Your task:
Search the entries below for "also" and copy each matching line.

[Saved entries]
=====

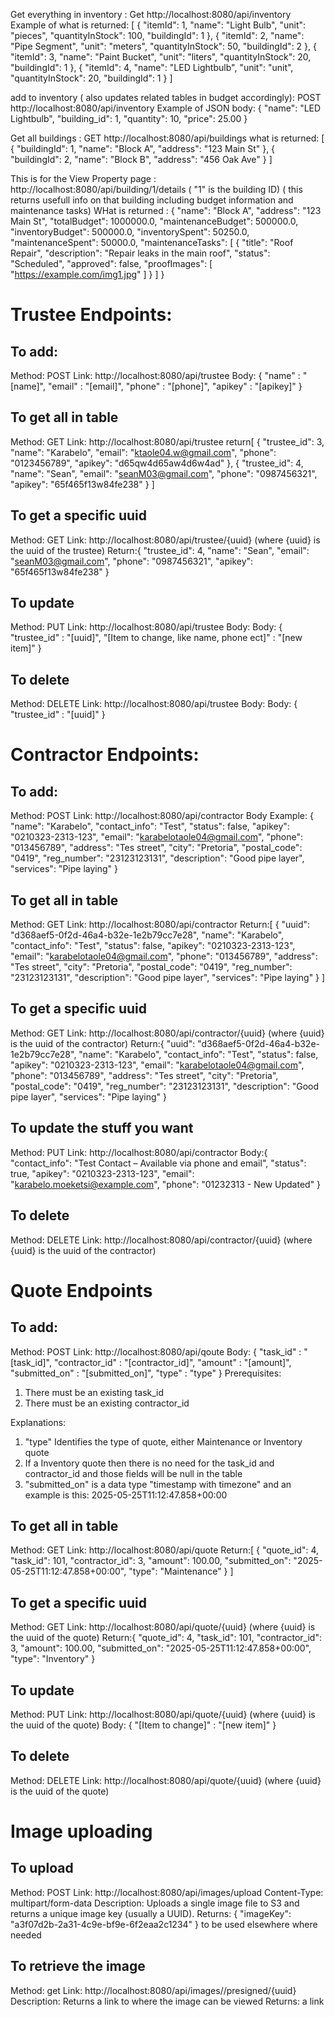 Get everything in inventory :
Get http://localhost:8080/api/inventory
Example of what is returned:
[
    {
        "itemId": 1,
        "name": "Light Bulb",
        "unit": "pieces",
        "quantityInStock": 100,
        "buildingId": 1
    },
    {
        "itemId": 2,
        "name": "Pipe Segment",
        "unit": "meters",
        "quantityInStock": 50,
        "buildingId": 2
    },
    {
        "itemId": 3,
        "name": "Paint Bucket",
        "unit": "liters",
        "quantityInStock": 20,
        "buildingId": 1
    },
    {
        "itemId": 4,
        "name": "LED Lightbulb",
        "unit": "unit",
        "quantityInStock": 20,
        "buildingId": 1
    }
]

add to inventory ( also updates related tables in budget accordingly):
POST http://localhost:8080/api/inventory
Example of JSON body:
{
  "name": "LED Lightbulb",
  "building_id": 1,
  "quantity": 10,
  "price": 25.00
}

Get all buildings :
GET http://localhost:8080/api/buildings
what is returned:
[
    {
        "buildingId": 1,
        "name": "Block A",
        "address": "123 Main St"
    },
    {
        "buildingId": 2,
        "name": "Block B",
        "address": "456 Oak Ave"
    }
]


This is for the View Property page :
http://localhost:8080/api/building/1/details  ( "1" is the building ID) ( this returns usefull info on that building including budget information and maintenance tasks)
WHat is returned :
{
    "name": "Block A",
    "address": "123 Main St",
    "totalBudget": 1000000.0,
    "maintenanceBudget": 500000.0,
    "inventoryBudget": 500000.0,
    "inventorySpent": 50250.0,
    "maintenanceSpent": 50000.0,
    "maintenanceTasks": [
        {
            "title": "Roof Repair",
            "description": "Repair leaks in the main roof",
            "status": "Scheduled",
            "approved": false,
            "proofImages": [
                "https://example.com/img1.jpg"
            ]
        }
    ]
}

# Trustee Endpoints:
## To add:
Method: POST 
Link: http://localhost:8080/api/trustee
Body: {
    "name" : "[name]",
    "email" : "[email]",
    "phone" : "[phone]",
    "apikey" : "[apikey]"
}

## To get all in table
Method: GET
Link: http://localhost:8080/api/trustee
return[
    {
        "trustee_id": 3,
        "name": "Karabelo",
        "email": "ktaole04.w@gmail.com",
        "phone": "0123456789",
        "apikey": "d65qw4d65aw4d6w4ad"
    },
    {
        "trustee_id": 4,
        "name": "Sean",
        "email": "seanM03@gmail.com",
        "phone": "0987456321",
        "apikey": "65f465f13w84fe238"
    }
]

## To get a specific uuid
Method: GET
Link: http://localhost:8080/api/trustee/{uuid} (where {uuid} is the uuid of the trustee)
Return:{
    "trustee_id": 4,
    "name": "Sean",
    "email": "seanM03@gmail.com",
    "phone": "0987456321",
    "apikey": "65f465f13w84fe238"
}

## To update 
Method: PUT
Link: http://localhost:8080/api/trustee
Body: 
    Body: {
        "trustee_id" : "[uuid]",
        "[Item to change, like name, phone ect]" : "[new item]"
}

## To delete
Method: DELETE
Link: http://localhost:8080/api/trustee
Body: 
    Body: {
        "trustee_id" : "[uuid]"
}

# Contractor Endpoints:
## To add:
Method: POST 
Link: http://localhost:8080/api/contractor
Body Example: {
        "name": "Karabelo",
        "contact_info": "Test",
        "status": false,
        "apikey": "0210323-2313-123",
        "email": "karabelotaole04@gmail.com",
        "phone": "013456789",
        "address": "Tes street",
        "city": "Pretoria",
        "postal_code": "0419",
        "reg_number": "23123123131",
        "description": "Good pipe layer",
        "services": "Pipe laying"
    }

## To get all in table
Method: GET
Link: http://localhost:8080/api/contractor
Return:[
    {
        "uuid": "d368aef5-0f2d-46a4-b32e-1e2b79cc7e28",
        "name": "Karabelo",
        "contact_info": "Test",
        "status": false,
        "apikey": "0210323-2313-123",
        "email": "karabelotaole04@gmail.com",
        "phone": "013456789",
        "address": "Tes street",
        "city": "Pretoria",
        "postal_code": "0419",
        "reg_number": "23123123131",
        "description": "Good pipe layer",
        "services": "Pipe laying"
    }
]

## To get a specific uuid
Method: GET
Link: http://localhost:8080/api/contractor/{uuid} (where {uuid} is the uuid of the contractor)
Return:{
    "uuid": "d368aef5-0f2d-46a4-b32e-1e2b79cc7e28",
    "name": "Karabelo",
    "contact_info": "Test",
    "status": false,
    "apikey": "0210323-2313-123",
    "email": "karabelotaole04@gmail.com",
    "phone": "013456789",
    "address": "Tes street",
    "city": "Pretoria",
    "postal_code": "0419",
    "reg_number": "23123123131",
    "description": "Good pipe layer",
    "services": "Pipe laying"
}

## To update the stuff you want
Method: PUT
Link: http://localhost:8080/api/contractor
Body:{
  "contact_info": "Test Contact – Available via phone and email",
  "status": true,
  "apikey": "0210323-2313-123",
  "email": "karabelo.moeketsi@example.com",
  "phone": "01232313 - New Updated"
}

## To delete
Method: DELETE
Link: http://localhost:8080/api/contractor/{uuid} (where {uuid} is the uuid of the contractor)


# Quote Endpoints
## To add:
Method: POST 
Link: http://localhost:8080/api/qoute
Body: {
    "task_id" : "[task_id]",
    "contractor_id" : "[contractor_id]",
    "amount" : "[amount]",
    "submitted_on" : "[submitted_on]",
    "type" : "type"
}
Prerequisites:
1. There must be an existing task_id
2. There must be an existing contractor_id

Explanations:
1. "type" Identifies the type of quote, either Maintenance or Inventory quote
2. If a Inventory quote then there is no need for the task_id and contractor_id and those fields will be null in the table
3. "submitted_on" is a data type "timestamp with timezone" and an example is this: 2025-05-25T11:12:47.858+00:00 


## To get all in table
Method: GET
Link: http://localhost:8080/api/quote
Return:[
    {
        "quote_id": 4,
        "task_id": 101,
        "contractor_id": 3,
        "amount": 100.00,
        "submitted_on": "2025-05-25T11:12:47.858+00:00",
        "type": "Maintenance"
    }
]

## To get a specific uuid
Method: GET
Link: http://localhost:8080/api/quote/{uuid} (where {uuid} is the uuid of the quote)
Return:{
    "quote_id": 4,
    "task_id": 101,
    "contractor_id": 3,
    "amount": 100.00,
    "submitted_on": "2025-05-25T11:12:47.858+00:00",
    "type": "Inventory"
}

## To update 
Method: PUT
Link: http://localhost:8080/api/quote/{uuid} (where {uuid} is the uuid of the quote)
Body: {
    "[Item to change]" : "[new item]"
}

## To delete
Method: DELETE
Link: http://localhost:8080/api/quote/{uuid} (where {uuid} is the uuid of the quote)


# Image uploading
## To upload
Method: POST
Link: http://localhost:8080/api/images/upload 
Content-Type: multipart/form-data
Description: Uploads a single image file to S3 and returns a unique image key (usually a UUID).
Returns: {
    "imageKey": "a3f07d2b-2a31-4c9e-bf9e-6f2eaa2c1234"
}
to be used elsewhere where needed

## To retrieve the image
Method: get
Link: http://localhost:8080/api/images//presigned/{uuid}
Description: Returns a link to where the image can be viewed
Returns: a link


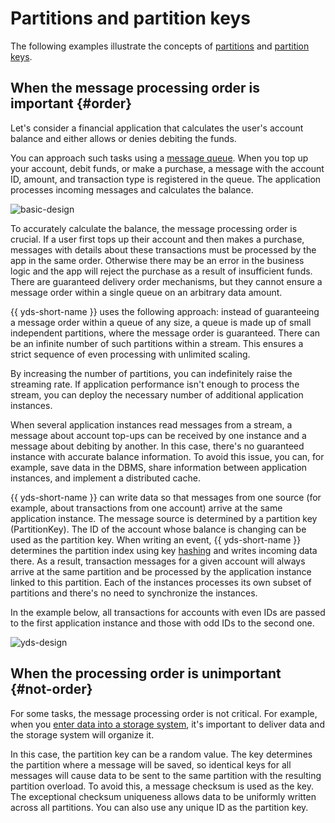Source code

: # Partitions and partition keys

The following examples illustrate the concepts of [partitions](glossary.md#hard) and [partition keys](glossary.md#partition-key).

## When the message processing order is important {#order}

Let's consider a financial application that calculates the user's account balance and either allows or denies debiting the funds.

You can approach such tasks using a [message queue](https://en.wikipedia.org/wiki/Message_queue). When you top up your account, debit funds, or make a purchase, a message with the account ID, amount, and transaction type is registered in the queue. The application processes incoming messages and calculates the balance.




![basic-design](../../_assets/data-streams/example-basic-design-usd.svg)


To accurately calculate the balance, the message processing order is crucial. If a user first tops up their account and then makes a purchase, messages with details about these transactions must be processed by the app in the same order. Otherwise there may be an error in the business logic and the app will reject the purchase as a result of insufficient funds. There are guaranteed delivery order mechanisms, but they cannot ensure a message order within a single queue on an arbitrary data amount.

{{ yds-short-name }} uses the following approach: instead of guaranteeing a message order within a queue of any size, a queue is made up of small independent partitions, where the message order is guaranteed. There can be an infinite number of such partitions within a stream. This ensures a strict sequence of even processing with unlimited scaling.

By increasing the number of partitions, you can indefinitely raise the streaming rate. If application performance isn't enough to process the stream, you can deploy the necessary number of additional application instances.

When several application instances read messages from a stream, a message about account top-ups can be received by one instance and a message about debiting by another. In this case, there's no guaranteed instance with accurate balance information. To avoid this issue, you can, for example, save data in the DBMS, share information between application instances, and implement a distributed cache.

{{ yds-short-name }} can write data so that messages from one source (for example, about transactions from one account) arrive at the same application instance. The message source is determined by a partition key (PartitionKey). The ID of the account whose balance is changing can be used as the partition key. When writing an event, {{ yds-short-name }} determines the partition index using key [hashing](https://en.wikipedia.org/wiki/Hash_function) and writes incoming data there. As a result, transaction messages for a given account will always arrive at the same partition and be processed by the application instance linked to this partition. Each of the instances processes its own subset of partitions and there's no need to synchronize the instances.

In the example below, all transactions for accounts with even IDs are passed to the first application instance and those with odd IDs to the second one.




![yds-design](../../_assets/data-streams/example-yds-design-usd.svg)


## When the processing order is unimportant {#not-order}

For some tasks, the message processing order is not critical. For example, when you [enter data into a storage system](../tutorials/data-ingestion.md), it's important to deliver data and the storage system will organize it.

In this case, the partition key can be a random value. The key determines the partition where a message will be saved, so identical keys for all messages will cause data to be sent to the same partition with the resulting partition overload. To avoid this, a message checksum is used as the key. The exceptional checksum uniqueness allows data to be uniformly written across all partitions. You can also use any unique ID as the partition key.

=====

Written response:
add to inventory ( also updates related tables in budget accordingly):
In this case, the partition key can be a random value. The key determines the partition where a message will be saved, so identical keys for all messages will cause data to be sent to the same partition with the resulting partition overload. To avoid this, a message checksum is used as the key. The exceptional checksum uniqueness allows data to be uniformly written across all partitions. You can also use any unique ID as the partition key.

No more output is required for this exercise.